=== Section Start ===

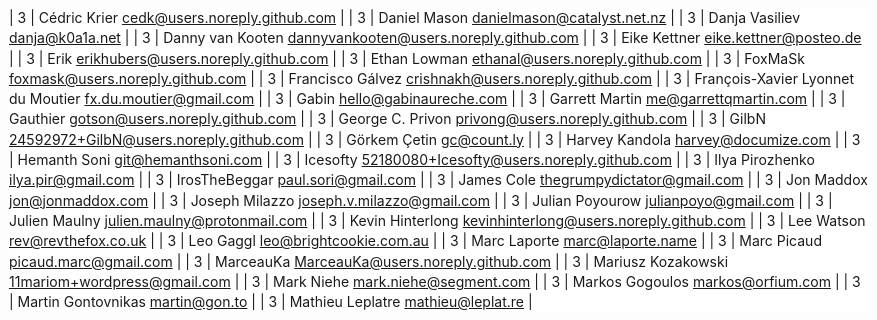 | 3 | Cédric Krier [cedk@users.noreply.github.com](mailto:cedk@users.noreply.github.com) |
| 3 | Daniel Mason [danielmason@catalyst.net.nz](mailto:danielmason@catalyst.net.nz) |
| 3 | Danja Vasiliev [danja@k0a1a.net](mailto:danja@k0a1a.net) |
| 3 | Danny van Kooten [dannyvankooten@users.noreply.github.com](mailto:dannyvankooten@users.noreply.github.com) |
| 3 | Eike Kettner [eike.kettner@posteo.de](mailto:eike.kettner@posteo.de) |
| 3 | Erik [erikhubers@users.noreply.github.com](mailto:erikhubers@users.noreply.github.com) |
| 3 | Ethan Lowman [ethanal@users.noreply.github.com](mailto:ethanal@users.noreply.github.com) |
| 3 | FoxMaSk [foxmask@users.noreply.github.com](mailto:foxmask@users.noreply.github.com) |
| 3 | Francisco Gálvez [crishnakh@users.noreply.github.com](mailto:crishnakh@users.noreply.github.com) |
| 3 | François-Xavier Lyonnet du Moutier [fx.du.moutier@gmail.com](mailto:fx.du.moutier@gmail.com) |
| 3 | Gabin [hello@gabinaureche.com](mailto:hello@gabinaureche.com) |
| 3 | Garrett Martin [me@garrettqmartin.com](mailto:me@garrettqmartin.com) |
| 3 | Gauthier [gotson@users.noreply.github.com](mailto:gotson@users.noreply.github.com) |
| 3 | George C. Privon [privong@users.noreply.github.com](mailto:privong@users.noreply.github.com) |
| 3 | GilbN [24592972+GilbN@users.noreply.github.com](mailto:24592972+GilbN@users.noreply.github.com) |
| 3 | Görkem Çetin [gc@count.ly](mailto:gc@count.ly) |
| 3 | Harvey Kandola [harvey@documize.com](mailto:harvey@documize.com) |
| 3 | Hemanth Soni [git@hemanthsoni.com](mailto:git@hemanthsoni.com) |
| 3 | Icesofty [52180080+Icesofty@users.noreply.github.com](mailto:52180080+Icesofty@users.noreply.github.com) |
| 3 | Ilya Pirozhenko [ilya.pir@gmail.com](mailto:ilya.pir@gmail.com) |
| 3 | IrosTheBeggar [paul.sori@gmail.com](mailto:paul.sori@gmail.com) |
| 3 | James Cole [thegrumpydictator@gmail.com](mailto:thegrumpydictator@gmail.com) |
| 3 | Jon Maddox [jon@jonmaddox.com](mailto:jon@jonmaddox.com) |
| 3 | Joseph Milazzo [joseph.v.milazzo@gmail.com](mailto:joseph.v.milazzo@gmail.com) |
| 3 | Julian Poyourow [julianpoyo@gmail.com](mailto:julianpoyo@gmail.com) |
| 3 | Julien Maulny [julien.maulny@protonmail.com](mailto:julien.maulny@protonmail.com) |
| 3 | Kevin Hinterlong [kevinhinterlong@users.noreply.github.com](mailto:kevinhinterlong@users.noreply.github.com) |
| 3 | Lee Watson [rev@revthefox.co.uk](mailto:rev@revthefox.co.uk) |
| 3 | Leo Gaggl [leo@brightcookie.com.au](mailto:leo@brightcookie.com.au) |
| 3 | Marc Laporte [marc@laporte.name](mailto:marc@laporte.name) |
| 3 | Marc Picaud [picaud.marc@gmail.com](mailto:picaud.marc@gmail.com) |
| 3 | MarceauKa [MarceauKa@users.noreply.github.com](mailto:MarceauKa@users.noreply.github.com) |
| 3 | Mariusz Kozakowski [11mariom+wordpress@gmail.com](mailto:11mariom+wordpress@gmail.com) |
| 3 | Mark Niehe [mark.niehe@segment.com](mailto:mark.niehe@segment.com) |
| 3 | Markos Gogoulos [markos@orfium.com](mailto:markos@orfium.com) |
| 3 | Martin Gontovnikas [martin@gon.to](mailto:martin@gon.to) |
| 3 | Mathieu Leplatre [mathieu@leplat.re](mailto:mathieu@leplat.re) |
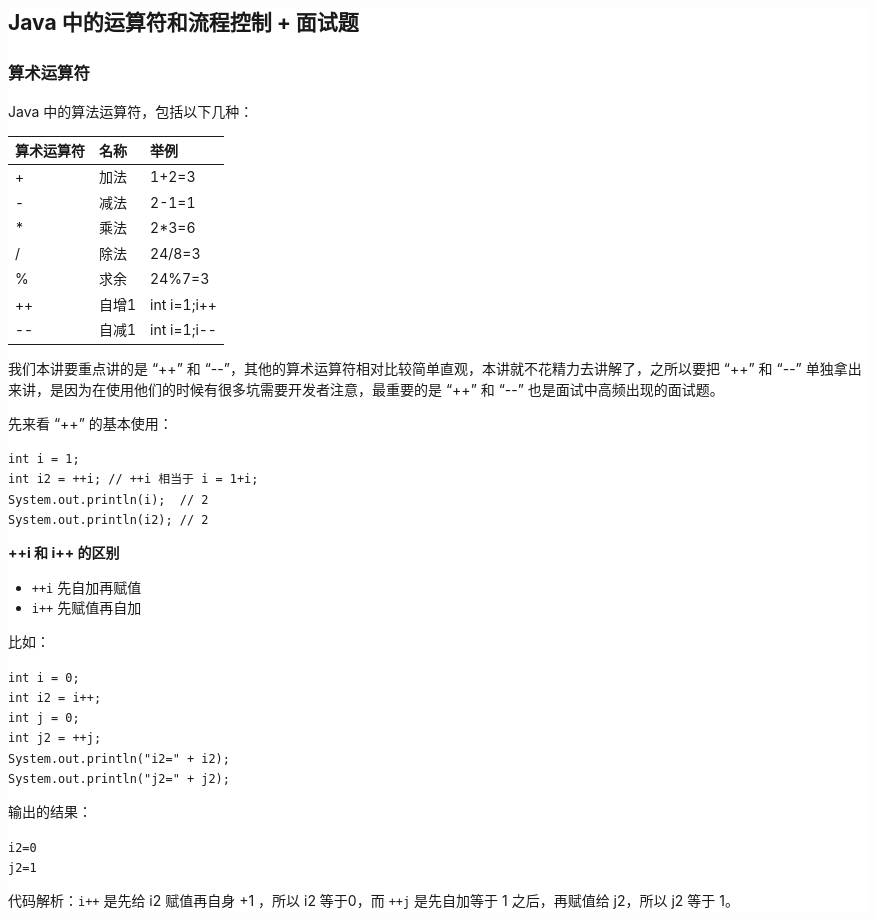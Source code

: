 ## Java 中的运算符和流程控制 + 面试题

### 算术运算符

Java 中的算法运算符，包括以下几种：

| **算术运算符** | **名称** | **举例**    |
| :------------- | :------- | :---------- |
| +              | 加法     | 1+2=3       |
| -              | 减法     | 2-1=1       |
| *              | 乘法     | 2*3=6       |
| /              | 除法     | 24/8=3      |
| %              | 求余     | 24%7=3      |
| ++             | 自增1    | int i=1;i++ |
| --             | 自减1    | int i=1;i-- |

我们本讲要重点讲的是 “++” 和 “--”，其他的算术运算符相对比较简单直观，本讲就不花精力去讲解了，之所以要把 “++” 和 “--” 单独拿出来讲，是因为在使用他们的时候有很多坑需要开发者注意，最重要的是 “++” 和 “--” 也是面试中高频出现的面试题。

先来看 “++” 的基本使用：

```
int i = 1;
int i2 = ++i; // ++i 相当于 i = 1+i;
System.out.println(i);  // 2
System.out.println(i2); // 2
```

**++i 和 i++ 的区别**

- `++i` 先自加再赋值
- `i++` 先赋值再自加

比如：

```
int i = 0;
int i2 = i++;
int j = 0;
int j2 = ++j;
System.out.println("i2=" + i2);
System.out.println("j2=" + j2);
```

输出的结果：

```
i2=0
j2=1
```

代码解析：`i++` 是先给 i2 赋值再自身 +1 ，所以 i2 等于0，而 `++j` 是先自加等于 1 之后，再赋值给 j2，所以 j2 等于 1。
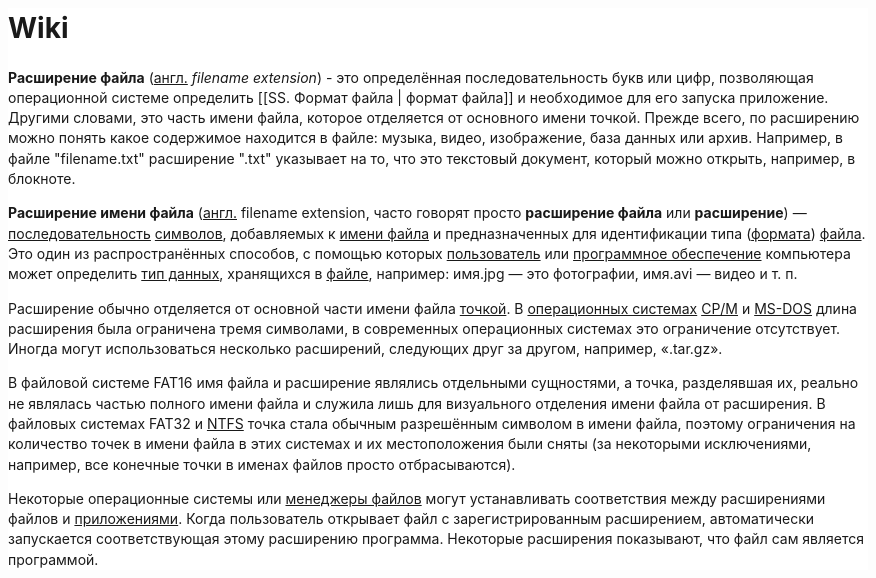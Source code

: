 # Wiki

**Расширение файла** ([англ.](https://ru.bmstu.wiki/%D0%90%D0%BD%D0%B3%D0%BB%D0%B8%D0%B9%D1%81%D0%BA%D0%B8%D0%B9_%D1%8F%D0%B7%D1%8B%D0%BA "Английский язык") _filename extension_) - это определённая последовательность букв или цифр, позволяющая операционной системе определить [[SS. Формат файла | формат файла]] и необходимое для его запуска приложение. Другими словами, это часть имени файла, которое отделяется от основного имени точкой. Прежде всего, по расширению можно понять какое содержимое находится в файле: музыка, видео, изображение, база данных или архив. Например, в файле "filename.txt" расширение ".txt" указывает на то, что это текстовый документ, который можно открыть, например, в блокноте.

**Расширение имени файла** ([англ.](https://ru.wikipedia.org/wiki/%D0%90%D0%BD%D0%B3%D0%BB%D0%B8%D0%B9%D1%81%D0%BA%D0%B8%D0%B9_%D1%8F%D0%B7%D1%8B%D0%BA "Английский язык") filename extension, часто говорят просто **расширение файла** или **расширение**) — [последовательность](https://ru.wikipedia.org/wiki/%D0%9F%D0%BE%D1%81%D0%BB%D0%B5%D0%B4%D0%BE%D0%B2%D0%B0%D1%82%D0%B5%D0%BB%D1%8C%D0%BD%D0%BE%D1%81%D1%82%D1%8C "Последовательность") [символов](https://ru.wikipedia.org/wiki/%D0%A1%D0%B8%D0%BC%D0%B2%D0%BE%D0%BB "Символ"), добавляемых к [имени файла](https://ru.wikipedia.org/wiki/%D0%98%D0%BC%D1%8F_%D1%84%D0%B0%D0%B9%D0%BB%D0%B0 "Имя файла") и предназначенных для идентификации типа ([формата](https://ru.wikipedia.org/wiki/%D0%A4%D0%BE%D1%80%D0%BC%D0%B0%D1%82_%D1%84%D0%B0%D0%B9%D0%BB%D0%B0 "Формат файла")) [файла](https://ru.wikipedia.org/wiki/%D0%A4%D0%B0%D0%B9%D0%BB "Файл"). Это один из распространённых способов, с помощью которых [пользователь](https://ru.wikipedia.org/wiki/%D0%9F%D0%BE%D0%BB%D1%8C%D0%B7%D0%BE%D0%B2%D0%B0%D1%82%D0%B5%D0%BB%D1%8C "Пользователь") или [программное обеспечение](https://ru.wikipedia.org/wiki/%D0%9F%D1%80%D0%BE%D0%B3%D1%80%D0%B0%D0%BC%D0%BC%D0%BD%D0%BE%D0%B5_%D0%BE%D0%B1%D0%B5%D1%81%D0%BF%D0%B5%D1%87%D0%B5%D0%BD%D0%B8%D0%B5 "Программное обеспечение") компьютера может определить [тип данных](https://ru.wikipedia.org/wiki/%D0%A2%D0%B8%D0%BF_%D0%B4%D0%B0%D0%BD%D0%BD%D1%8B%D1%85 "Тип данных"), хранящихся в [файле](https://ru.wikipedia.org/wiki/%D0%A4%D0%B0%D0%B9%D0%BB "Файл"), например: имя.jpg — это фотографии, имя.avi — видео и т. п.

Расширение обычно отделяется от основной части имени файла [точкой](https://ru.wikipedia.org/wiki/%D0%A2%D0%BE%D1%87%D0%BA%D0%B0_(%D0%B7%D0%BD%D0%B0%D0%BA_%D0%BF%D1%80%D0%B5%D0%BF%D0%B8%D0%BD%D0%B0%D0%BD%D0%B8%D1%8F) "Точка (знак препинания)"). В [операционных системах](https://ru.wikipedia.org/wiki/%D0%9E%D0%BF%D0%B5%D1%80%D0%B0%D1%86%D0%B8%D0%BE%D0%BD%D0%BD%D0%B0%D1%8F_%D1%81%D0%B8%D1%81%D1%82%D0%B5%D0%BC%D0%B0 "Операционная система") [CP/M](https://ru.wikipedia.org/wiki/CP/M "CP/M") и [MS-DOS](https://ru.wikipedia.org/wiki/MS-DOS "MS-DOS") длина расширения была ограничена тремя символами, в современных операционных системах это ограничение отсутствует. Иногда могут использоваться несколько расширений, следующих друг за другом, например, «.tar.gz».

В файловой системе FAT16 имя файла и расширение являлись отдельными сущностями, а точка, разделявшая их, реально не являлась частью полного имени файла и служила лишь для визуального отделения имени файла от расширения. В файловых системах FAT32 и [NTFS](https://ru.wikipedia.org/wiki/NTFS "NTFS") точка стала обычным разрешённым символом в имени файла, поэтому ограничения на количество точек в имени файла в этих системах и их местоположения были сняты (за некоторыми исключениями, например, все конечные точки в именах файлов просто отбрасываются).

Некоторые операционные системы или [менеджеры файлов](https://ru.wikipedia.org/wiki/%D0%9C%D0%B5%D0%BD%D0%B5%D0%B4%D0%B6%D0%B5%D1%80%D1%8B_%D1%84%D0%B0%D0%B9%D0%BB%D0%BE%D0%B2 "Менеджеры файлов") могут устанавливать соответствия между расширениями файлов и [приложениями](https://ru.wikipedia.org/wiki/%D0%9A%D0%BE%D0%BC%D0%BF%D1%8C%D1%8E%D1%82%D0%B5%D1%80%D0%BD%D0%B0%D1%8F_%D0%BF%D1%80%D0%BE%D0%B3%D1%80%D0%B0%D0%BC%D0%BC%D0%B0 "Компьютерная программа"). Когда пользователь открывает файл с зарегистрированным расширением, автоматически запускается соответствующая этому расширению программа. Некоторые расширения показывают, что файл сам является программой.
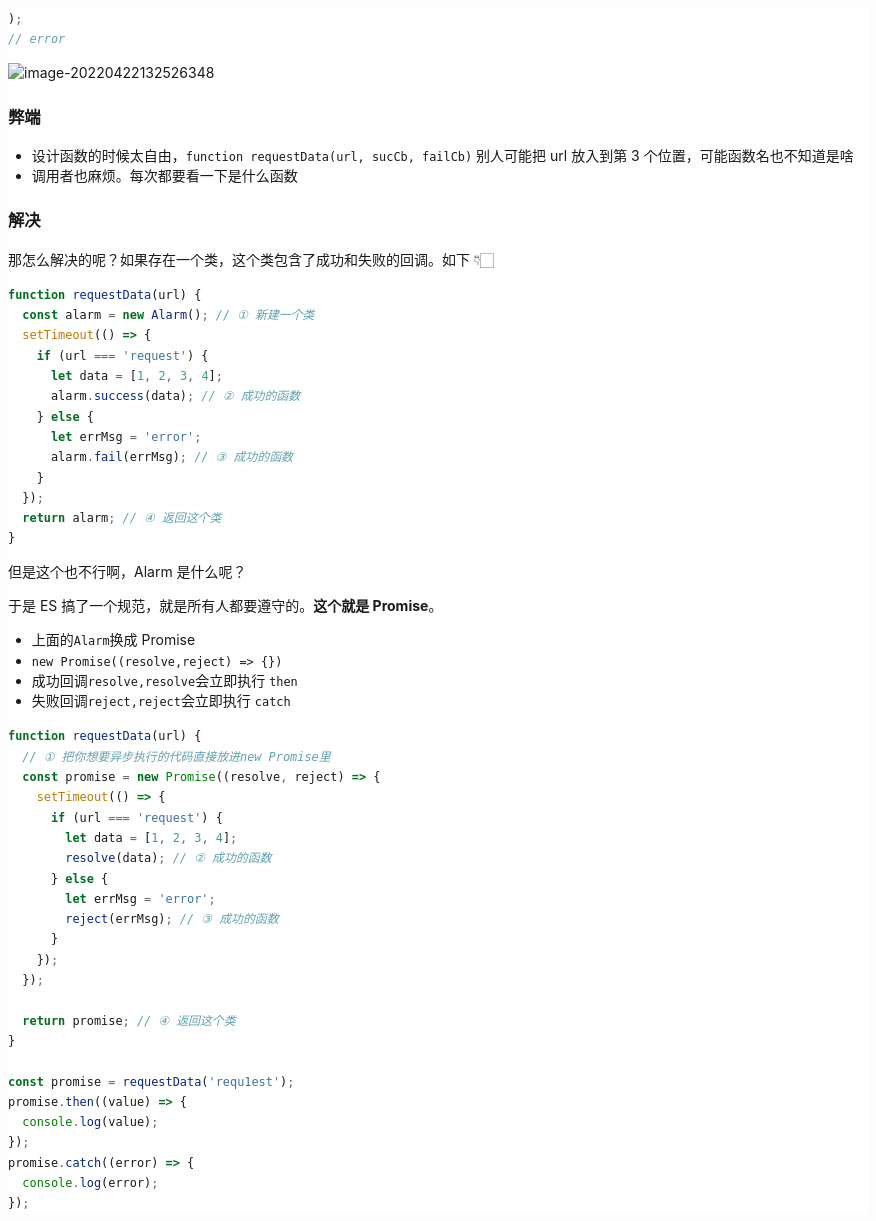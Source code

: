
 ```js
);
// error
```

![image-20220422132526348](https://raw.githubusercontent.com/chihokyo/image_host/develop/image-20220422132526348.png)

### 弊端

- 设计函数的时候太自由，`function requestData(url, sucCb, failCb)` 别人可能把 url 放入到第 3 个位置，可能函数名也不知道是啥
- 调用者也麻烦。每次都要看一下是什么函数

### 解决

那怎么解决的呢？如果存在一个类，这个类包含了成功和失败的回调。如下 👇🏻

```js
function requestData(url) {
  const alarm = new Alarm(); // ① 新建一个类
  setTimeout(() => {
    if (url === 'request') {
      let data = [1, 2, 3, 4];
      alarm.success(data); // ② 成功的函数
    } else {
      let errMsg = 'error';
      alarm.fail(errMsg); // ③ 成功的函数
    }
  });
  return alarm; // ④ 返回这个类
}
```

但是这个也不行啊，Alarm 是什么呢？

于是 ES 搞了一个规范，就是所有人都要遵守的。**这个就是 Promise**。

- 上面的`Alarm`换成 Promise
- `new Promise((resolve,reject) => {})`
- 成功回调`resolve,resolve`会立即执行 `then`
- 失败回调`reject,reject`会立即执行 `catch`

```js
function requestData(url) {
  // ① 把你想要异步执行的代码直接放进new Promise里
  const promise = new Promise((resolve, reject) => {
    setTimeout(() => {
      if (url === 'request') {
        let data = [1, 2, 3, 4];
        resolve(data); // ② 成功的函数
      } else {
        let errMsg = 'error';
        reject(errMsg); // ③ 成功的函数
      }
    });
  });

  return promise; // ④ 返回这个类
}

const promise = requestData('requ1est');
promise.then((value) => {
  console.log(value);
});
promise.catch((error) => {
  console.log(error);
});

```

  [Symbol(Symbol.species)]: {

=== Section End ===

DIRECTIONS FOR THIS TASK:
Please copy the lines above exactly, starting at the line that holds "Pirozhenko [ilya.pir@gmail.com](mailto:ilya.pir@gmail.com) |" and ending at the line that holds "int i=1;i-- |"; include both, but no pictures.

SOLUTION TO THIS EXERCISE:
| 3 | Ilya Pirozhenko [ilya.pir@gmail.com](mailto:ilya.pir@gmail.com) |
| 3 | IrosTheBeggar [paul.sori@gmail.com](mailto:paul.sori@gmail.com) |
| 3 | James Cole [thegrumpydictator@gmail.com](mailto:thegrumpydictator@gmail.com) |
| 3 | Jon Maddox [jon@jonmaddox.com](mailto:jon@jonmaddox.com) |
| 3 | Joseph Milazzo [joseph.v.milazzo@gmail.com](mailto:joseph.v.milazzo@gmail.com) |
| 3 | Julian Poyourow [julianpoyo@gmail.com](mailto:julianpoyo@gmail.com) |
| 3 | Julien Maulny [julien.maulny@protonmail.com](mailto:julien.maulny@protonmail.com) |
| 3 | Kevin Hinterlong [kevinhinterlong@users.noreply.github.com](mailto:kevinhinterlong@users.noreply.github.com) |
| 3 | Lee Watson [rev@revthefox.co.uk](mailto:rev@revthefox.co.uk) |
| 3 | Leo Gaggl [leo@brightcookie.com.au](mailto:leo@brightcookie.com.au) |
| 3 | Marc Laporte [marc@laporte.name](mailto:marc@laporte.name) |
| 3 | Marc Picaud [picaud.marc@gmail.com](mailto:picaud.marc@gmail.com) |
| 3 | MarceauKa [MarceauKa@users.noreply.github.com](mailto:MarceauKa@users.noreply.github.com) |
| 3 | Mariusz Kozakowski [11mariom+wordpress@gmail.com](mailto:11mariom+wordpress@gmail.com) |
| 3 | Mark Niehe [mark.niehe@segment.com](mailto:mark.niehe@segment.com) |
| 3 | Markos Gogoulos [markos@orfium.com](mailto:markos@orfium.com) |
| 3 | Martin Gontovnikas [martin@gon.to](mailto:martin@gon.to) |
| 3 | Mathieu Leplatre [mathieu@leplat.re](mailto:mathieu@leplat.re) |
Source code

: ## Java 中的运算符和流程控制 + 面试题

### 算术运算符

Java 中的算法运算符，包括以下几种：

| **算术运算符** | **名称** | **举例**    |
| :------------- | :------- | :---------- |
| +              | 加法     | 1+2=3       |
| -              | 减法     | 2-1=1       |
| *              | 乘法     | 2*3=6       |
| /              | 除法     | 24/8=3      |
| %              | 求余     | 24%7=3      |
| ++             | 自增1    | int i=1;i++ |
| --             | 自减1    | int i=1;i-- |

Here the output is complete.